[Saved entries]

———

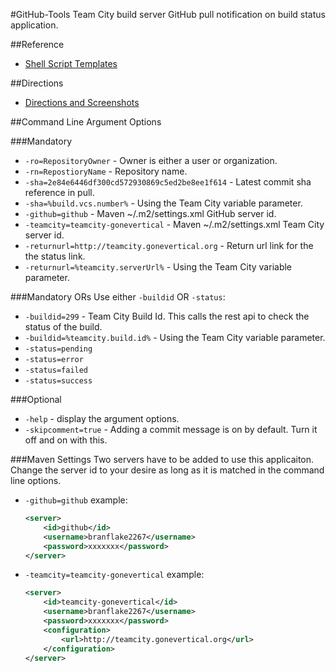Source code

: #GitHub-Tools
Team City build server GitHub pull notification on build status application.

##Reference
* [Shell Script Templates](https://github.com/ArcBees/GitHub-Tools/tree/master/Github-Tools/src/main/resources/com/arcbees/run)

##Directions
* [Directions and Screenshots](http://c.gwt-examples.com/home/maven/build-server/team-city/github-pull-notification-app)

##Command Line Argument Options

###Mandatory
* `-ro=RepositoryOwner` - Owner is either a user or organization.
* `-rn=RepostioryName` - Repository name.
* `-sha=2e84e6446df300cd572930869c5ed2be8ee1f614` - Latest commit sha reference in pull. 
 * `-sha=%build.vcs.number%` - Using the Team City variable parameter.    
* `-github=github` - Maven ~/.m2/settings.xml GitHub server id.
* `-teamcity=teamcity-gonevertical` - Maven ~/.m2/settings.xml Team City server id.
* `-returnurl=http://teamcity.gonevertical.org` - Return url link for the the status link. 
 * `-returnurl=%teamcity.serverUrl%` - Using the Team City variable parameter.

###Mandatory ORs
Use either `-buildid` OR `-status`:

* `-buildid=299` - Team City Build Id. This calls the rest api to check the status of the build. 
 * `-buildid=%teamcity.build.id%` - Using the Team City variable parameter. 
* `-status=pending`
 * `-status=error`
 * `-status=failed`
 * `-status=success`

###Optional
* `-help` - display the argument options.
* `-skipcomment=true` - Adding a commit message is on by default. Turn it off and on with this.

###Maven Settings
Two servers have to be added to use this applicaiton. Change the server id to your desire as long 
as it is matched in the command line options. 

* `-github=github` example:

  ```xml
  <server>
      <id>github</id>
      <username>branflake2267</username>
      <password>xxxxxxx</password>
  </server>
  ```
  
* `-teamcity=teamcity-gonevertical` example:

  ```xml
  <server>
      <id>teamcity-gonevertical</id>
      <username>branflake2267</username>
      <password>xxxxxxx</password>
      <configuration>
          <url>http://teamcity.gonevertical.org</url>
      </configuration>
  </server>
  ```
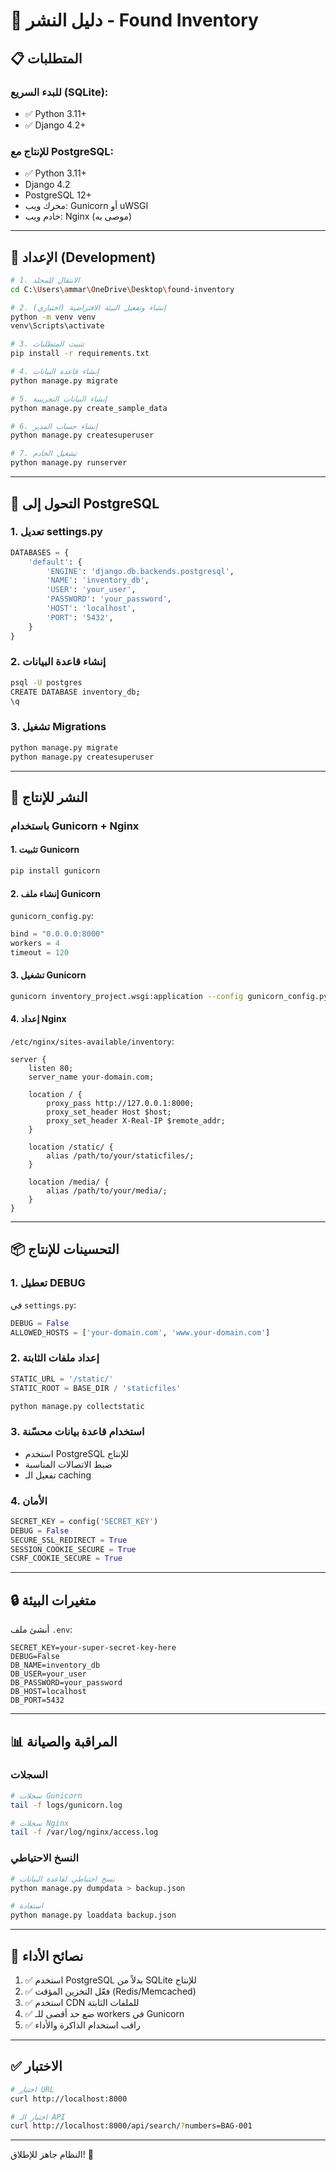 # 🚀 دليل النشر - Found Inventory

## 📋 المتطلبات

### للبدء السريع (SQLite):
- ✅ Python 3.11+
- ✅ Django 4.2+

### للإنتاج مع PostgreSQL:
- ✅ Python 3.11+
- Django 4.2
- PostgreSQL 12+
- محرك ويب: Gunicorn أو uWSGI
- خادم ويب: Nginx (موصى به)

---

## 🔧 الإعداد (Development)

```bash
# 1. الانتقال للمجلد
cd C:\Users\ammar\OneDrive\Desktop\found-inventory

# 2. إنشاء وتفعيل البيئة الافتراضية (اختياري)
python -m venv venv
venv\Scripts\activate

# 3. تثبيت المتطلبات
pip install -r requirements.txt

# 4. إنشاء قاعدة البيانات
python manage.py migrate

# 5. إنشاء البيانات التجريبية
python manage.py create_sample_data

# 6. إنشاء حساب المدير
python manage.py createsuperuser

# 7. تشغيل الخادم
python manage.py runserver
```

---

## 🐘 التحول إلى PostgreSQL

### 1. تعديل settings.py

```python
DATABASES = {
    'default': {
        'ENGINE': 'django.db.backends.postgresql',
        'NAME': 'inventory_db',
        'USER': 'your_user',
        'PASSWORD': 'your_password',
        'HOST': 'localhost',
        'PORT': '5432',
    }
}
```

### 2. إنشاء قاعدة البيانات

```bash
psql -U postgres
CREATE DATABASE inventory_db;
\q
```

### 3. تشغيل Migrations

```bash
python manage.py migrate
python manage.py createsuperuser
```

---

## 🚢 النشر للإنتاج

### باستخدام Gunicorn + Nginx

#### 1. تثبيت Gunicorn

```bash
pip install gunicorn
```

#### 2. إنشاء ملف Gunicorn

`gunicorn_config.py`:

```python
bind = "0.0.0.0:8000"
workers = 4
timeout = 120
```

#### 3. تشغيل Gunicorn

```bash
gunicorn inventory_project.wsgi:application --config gunicorn_config.py
```

#### 4. إعداد Nginx

`/etc/nginx/sites-available/inventory`:

```nginx
server {
    listen 80;
    server_name your-domain.com;
    
    location / {
        proxy_pass http://127.0.0.1:8000;
        proxy_set_header Host $host;
        proxy_set_header X-Real-IP $remote_addr;
    }
    
    location /static/ {
        alias /path/to/your/staticfiles/;
    }
    
    location /media/ {
        alias /path/to/your/media/;
    }
}
```

---

## 📦 التحسينات للإنتاج

### 1. تعطيل DEBUG

في `settings.py`:

```python
DEBUG = False
ALLOWED_HOSTS = ['your-domain.com', 'www.your-domain.com']
```

### 2. إعداد ملفات الثابتة

```python
STATIC_URL = '/static/'
STATIC_ROOT = BASE_DIR / 'staticfiles'
```

```bash
python manage.py collectstatic
```

### 3. استخدام قاعدة بيانات محسّنة

- استخدم PostgreSQL للإنتاج
- ضبط الاتصالات المناسبة
- تفعيل الـ caching

### 4. الأمان

```python
SECRET_KEY = config('SECRET_KEY')
DEBUG = False
SECURE_SSL_REDIRECT = True
SESSION_COOKIE_SECURE = True
CSRF_COOKIE_SECURE = True
```

---

## 🔒 متغيرات البيئة

أنشئ ملف `.env`:

```env
SECRET_KEY=your-super-secret-key-here
DEBUG=False
DB_NAME=inventory_db
DB_USER=your_user
DB_PASSWORD=your_password
DB_HOST=localhost
DB_PORT=5432
```

---

## 📊 المراقبة والصيانة

### السجلات

```bash
# سجلات Gunicorn
tail -f logs/gunicorn.log

# سجلات Nginx
tail -f /var/log/nginx/access.log
```

### النسخ الاحتياطي

```bash
# نسخ احتياطي لقاعدة البيانات
python manage.py dumpdata > backup.json

# استعادة
python manage.py loaddata backup.json
```

---

## 🎯 نصائح الأداء

1. ✅ استخدم PostgreSQL بدلاً من SQLite للإنتاج
2. ✅ فعّل التخزين المؤقت (Redis/Memcached)
3. ✅ استخدم CDN للملفات الثابتة
4. ✅ ضع حد أقصى للـ workers في Gunicorn
4. ✅ راقب استخدام الذاكرة والأداء

---

## ✅ الاختبار

```bash
# اختبار URL
curl http://localhost:8000

# اختبار الـ API
curl http://localhost:8000/api/search/?numbers=BAG-001
```

---

النظام جاهز للإطلاق! 🚀

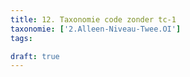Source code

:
 ```yaml
---
title: 12. Taxonomie code zonder tc-1
taxonomie: ['2.Alleen-Niveau-Twee.OI']
tags:

draft: true 
---
```

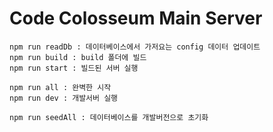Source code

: # Code Colosseum Main Server

```
npm run readDb : 데이터베이스에서 가저요는 config 데이터 업데이트
npm run build : build 폴더에 빌드
npm run start : 빌드된 서버 실행

npm run all : 완벽한 시작
npm run dev : 개발서버 실행

npm run seedAll : 데이터베이스를 개발버전으로 초기화
```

———

■ WHAT YOU WILL DO: Report all lines above with "localhost".

■ COMPLETED TASK:
        'HOST': 'localhost',
DB_HOST=localhost
curl http://localhost:8000
curl http://localhost:8000/api/search/?numbers=BAG-001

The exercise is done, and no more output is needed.